The spring is finally around the corner for retail sales, a sign that the economy is showing a mild improvement.
Retail sales in February saw a seasonally adjusted increase of 0.3 percent (excluding the volatile auto sector) from the previous month, better than economists’ forecast of 0.2 percent. Sales totaled $427.2 billion, 1.5 percent above the same month a year ago. The increase came as good news after two months of straight decline including January of 2014 that saw a disappointing drop of 0.6 percent. Last December sales showed a decrease of 0.1 percent.
“The two months of decline was a combination of weather and the slow down of the housing market that affected the economy,” said Ryan Wang, economist for HSBC Security Inc. “But we will see in the future a stronger growth in consumers’ spending compared to 2013.”
Sporting goods, hobby, book and music stores drove the sales with a huge increase of 2.5 percent along with furniture and home furniture stores, which rose 0.4 percent, and non-store retailers and health and personal care stores that both increased 1.2 percent.
“I see that weekends are more crowded in the store,” said Peter Kaye, manager at Bleecker Street Records. The 2013 was a pretty good year for the store, and Kaye is optimistic about the future. “I have very good expectations for the 2014,” he said. “This is a great business to be in at the moment.”
Some national retail chains also reported good sales.

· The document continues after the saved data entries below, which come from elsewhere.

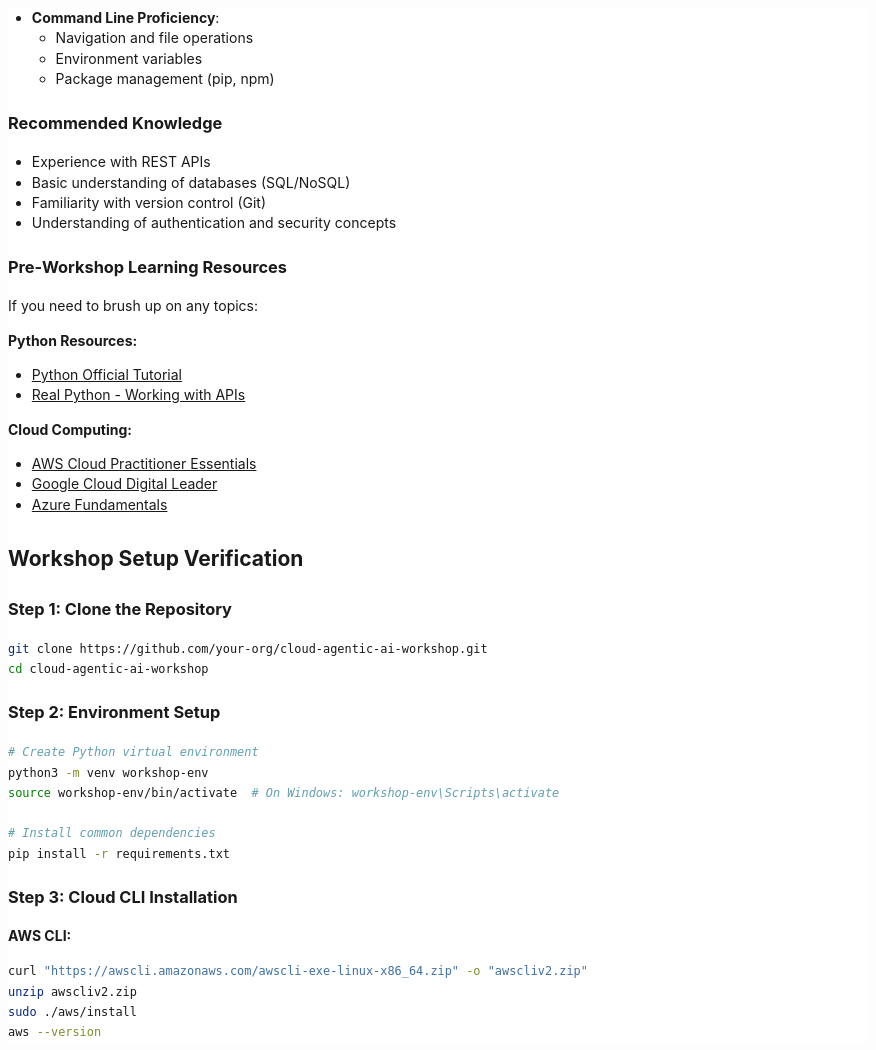 * **Command Line Proficiency**:
  * Navigation and file operations
  * Environment variables
  * Package management (pip, npm)

### Recommended Knowledge
* Experience with REST APIs
* Basic understanding of databases (SQL/NoSQL)
* Familiarity with version control (Git)
* Understanding of authentication and security concepts

### Pre-Workshop Learning Resources

If you need to brush up on any topics:

**Python Resources:**
* [Python Official Tutorial](https://docs.python.org/3/tutorial/)
* [Real Python - Working with APIs](https://realpython.com/api-integration-in-python/)

**Cloud Computing:**
* [AWS Cloud Practitioner Essentials](https://aws.amazon.com/training/digital/aws-cloud-practitioner-essentials/)
* [Google Cloud Digital Leader](https://cloud.google.com/training/digital-leader)
* [Azure Fundamentals](https://docs.microsoft.com/learn/paths/azure-fundamentals/)

## Workshop Setup Verification

### Step 1: Clone the Repository
```bash
git clone https://github.com/your-org/cloud-agentic-ai-workshop.git
cd cloud-agentic-ai-workshop
```

### Step 2: Environment Setup
```bash
# Create Python virtual environment
python3 -m venv workshop-env
source workshop-env/bin/activate  # On Windows: workshop-env\Scripts\activate

# Install common dependencies
pip install -r requirements.txt
```

### Step 3: Cloud CLI Installation

**AWS CLI:**
```bash
curl "https://awscli.amazonaws.com/awscli-exe-linux-x86_64.zip" -o "awscliv2.zip"
unzip awscliv2.zip
sudo ./aws/install
aws --version
```
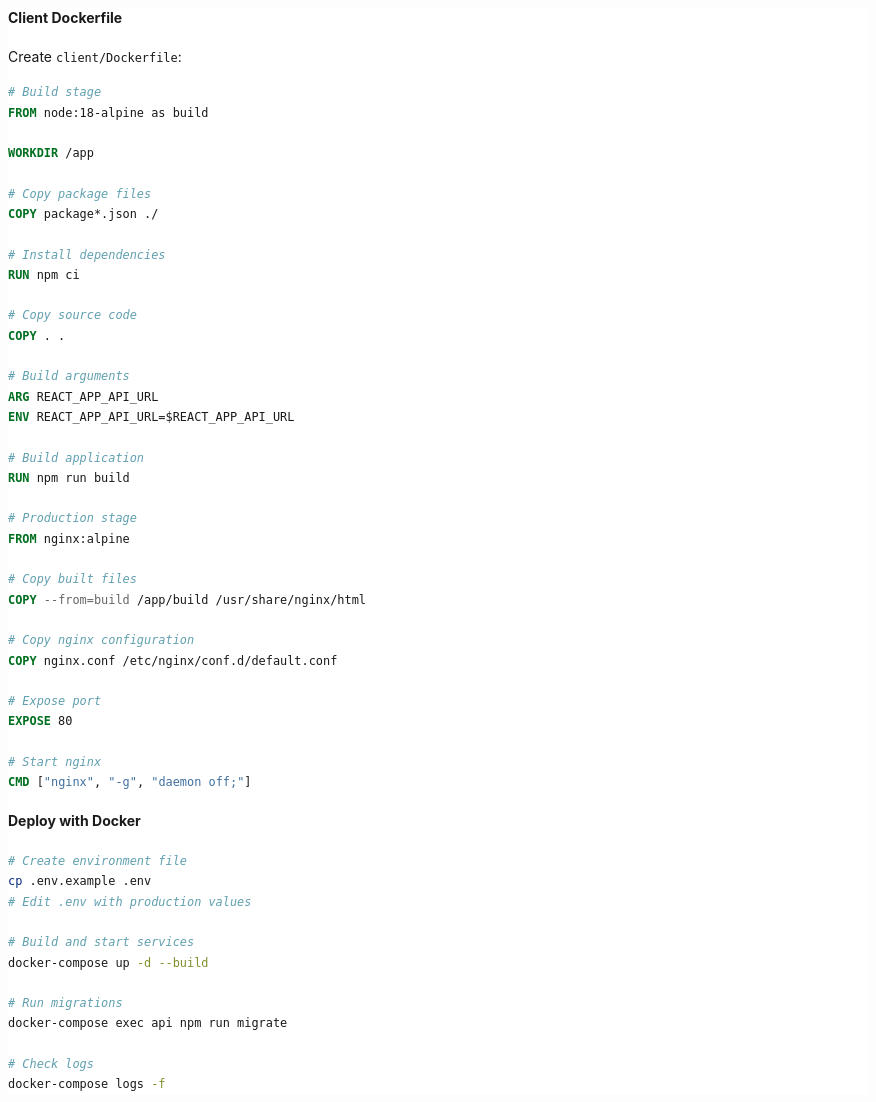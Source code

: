 #### Client Dockerfile
Create `client/Dockerfile`:

```dockerfile
# Build stage
FROM node:18-alpine as build

WORKDIR /app

# Copy package files
COPY package*.json ./

# Install dependencies
RUN npm ci

# Copy source code
COPY . .

# Build arguments
ARG REACT_APP_API_URL
ENV REACT_APP_API_URL=$REACT_APP_API_URL

# Build application
RUN npm run build

# Production stage
FROM nginx:alpine

# Copy built files
COPY --from=build /app/build /usr/share/nginx/html

# Copy nginx configuration
COPY nginx.conf /etc/nginx/conf.d/default.conf

# Expose port
EXPOSE 80

# Start nginx
CMD ["nginx", "-g", "daemon off;"]
```

#### Deploy with Docker
```bash
# Create environment file
cp .env.example .env
# Edit .env with production values

# Build and start services
docker-compose up -d --build

# Run migrations
docker-compose exec api npm run migrate

# Check logs
docker-compose logs -f
```
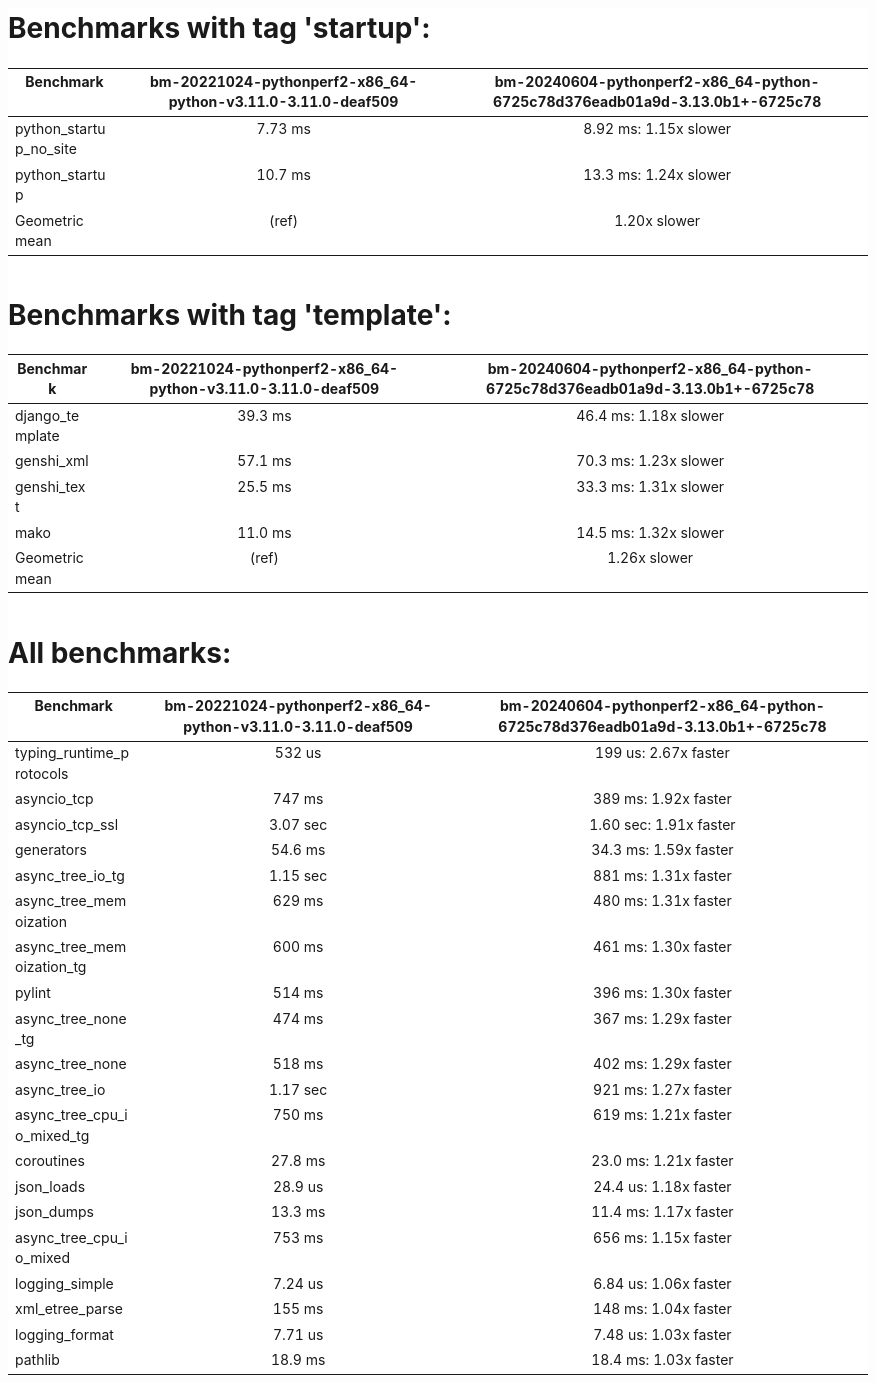 Benchmarks with tag 'startup':
==============================

| Benchmark              | bm-20221024-pythonperf2-x86_64-python-v3.11.0-3.11.0-deaf509 | bm-20240604-pythonperf2-x86_64-python-6725c78d376eadb01a9d-3.13.0b1+-6725c78 |
|------------------------|:------------------------------------------------------------:|:----------------------------------------------------------------------------:|
| python_startup_no_site | 7.73 ms                                                      | 8.92 ms: 1.15x slower                                                        |
| python_startup         | 10.7 ms                                                      | 13.3 ms: 1.24x slower                                                        |
| Geometric mean         | (ref)                                                        | 1.20x slower                                                                 |

Benchmarks with tag 'template':
===============================

| Benchmark       | bm-20221024-pythonperf2-x86_64-python-v3.11.0-3.11.0-deaf509 | bm-20240604-pythonperf2-x86_64-python-6725c78d376eadb01a9d-3.13.0b1+-6725c78 |
|-----------------|:------------------------------------------------------------:|:----------------------------------------------------------------------------:|
| django_template | 39.3 ms                                                      | 46.4 ms: 1.18x slower                                                        |
| genshi_xml      | 57.1 ms                                                      | 70.3 ms: 1.23x slower                                                        |
| genshi_text     | 25.5 ms                                                      | 33.3 ms: 1.31x slower                                                        |
| mako            | 11.0 ms                                                      | 14.5 ms: 1.32x slower                                                        |
| Geometric mean  | (ref)                                                        | 1.26x slower                                                                 |

All benchmarks:
===============

| Benchmark                  | bm-20221024-pythonperf2-x86_64-python-v3.11.0-3.11.0-deaf509 | bm-20240604-pythonperf2-x86_64-python-6725c78d376eadb01a9d-3.13.0b1+-6725c78 |
|----------------------------|:------------------------------------------------------------:|:----------------------------------------------------------------------------:|
| typing_runtime_protocols   | 532 us                                                       | 199 us: 2.67x faster                                                         |
| asyncio_tcp                | 747 ms                                                       | 389 ms: 1.92x faster                                                         |
| asyncio_tcp_ssl            | 3.07 sec                                                     | 1.60 sec: 1.91x faster                                                       |
| generators                 | 54.6 ms                                                      | 34.3 ms: 1.59x faster                                                        |
| async_tree_io_tg           | 1.15 sec                                                     | 881 ms: 1.31x faster                                                         |
| async_tree_memoization     | 629 ms                                                       | 480 ms: 1.31x faster                                                         |
| async_tree_memoization_tg  | 600 ms                                                       | 461 ms: 1.30x faster                                                         |
| pylint                     | 514 ms                                                       | 396 ms: 1.30x faster                                                         |
| async_tree_none_tg         | 474 ms                                                       | 367 ms: 1.29x faster                                                         |
| async_tree_none            | 518 ms                                                       | 402 ms: 1.29x faster                                                         |
| async_tree_io              | 1.17 sec                                                     | 921 ms: 1.27x faster                                                         |
| async_tree_cpu_io_mixed_tg | 750 ms                                                       | 619 ms: 1.21x faster                                                         |
| coroutines                 | 27.8 ms                                                      | 23.0 ms: 1.21x faster                                                        |
| json_loads                 | 28.9 us                                                      | 24.4 us: 1.18x faster                                                        |
| json_dumps                 | 13.3 ms                                                      | 11.4 ms: 1.17x faster                                                        |
| async_tree_cpu_io_mixed    | 753 ms                                                       | 656 ms: 1.15x faster                                                         |
| logging_simple             | 7.24 us                                                      | 6.84 us: 1.06x faster                                                        |
| xml_etree_parse            | 155 ms                                                       | 148 ms: 1.04x faster                                                         |
| logging_format             | 7.71 us                                                      | 7.48 us: 1.03x faster                                                        |
| pathlib                    | 18.9 ms                                                      | 18.4 ms: 1.03x faster                                                        |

Costco Wholesale, for the four-week ended on March 2nd, reported a net sale of $7.90 billion, an increase of four percent from the $7.58 billion during the same period last year.
Even the motor vehicle sector (that is excluded) did well: it rose 0.3 percent. And auto companies are optimistic about the fact that consumers’ demand will improve. “Despite a slower start in 2014 than most people expected, we look forward to a very successful year, backed by plenty of new products and what should be the strongest GDP growth since the end of the recession,” said in a statement Kurt McNeil, U.S. vice president of Sales Operation at General Motors.
But the unusual winter with freezing temperatures did affected the food service and drinking places sector that saw a modest 0.3 percent increase. “February was a little bit off because the cold days were a disaster,” said Lorenzo Baricca, manager of Tarallucci e Vino Wine Bar in the Lower East Side, Manhattan. But the bar compensated the loss with very good days. “In general our sales were good, like the ones in 2013,” Baricca said.
Miscellaneous store retailers with a decrease of 0.9 percent slow down the February retail sales, along with food and beverage stores and electronic and appliance stores that both drop 0.2 percent, and general merchandise stores that declined 0.3 percent.
As other indicators show, the economy activity in February was not bad. According to the Labor Department, jobless claims (which is a good measure to read the labor market situation) fall to the lowest level since last November. In fact, the number of people that applied for unemployment benefits unexpected drop by 9,000 to 315,000 in the week ended in March 8th, while economists instead forecasted 330,000. This echoes with the number of people that are under jobless benefits: the number decreased by 48,000 to 2.86 million in the week that ended on March 1st, which is the lowest level since last December.
Another significant thermometer to understand the health of the economy is the consumers’ confidence that at the end of February rose to 81.6 because of shoppers’ optimism about the overall economy.
The job market in February was stronger than forecasted and saw 175,000 jobs created, while economists were expecting fewer jobs because of the cold weather. (The most affected sector was the construction area due to the weather: it added only 15,000 jobs).
The February’s numbers are a quite good signal of a better and rebound economy, in comparison to the 113,00 jobs added in January and a disappointing 74,000 added in December.
But the unemployment still remains too high: it went up to 6.7 percent from 6.6 percent. The retail sales increase in February, according to Kim Fraser, economist at BBVA Compass Bancshares Inc., is not a sign that things are back to normal.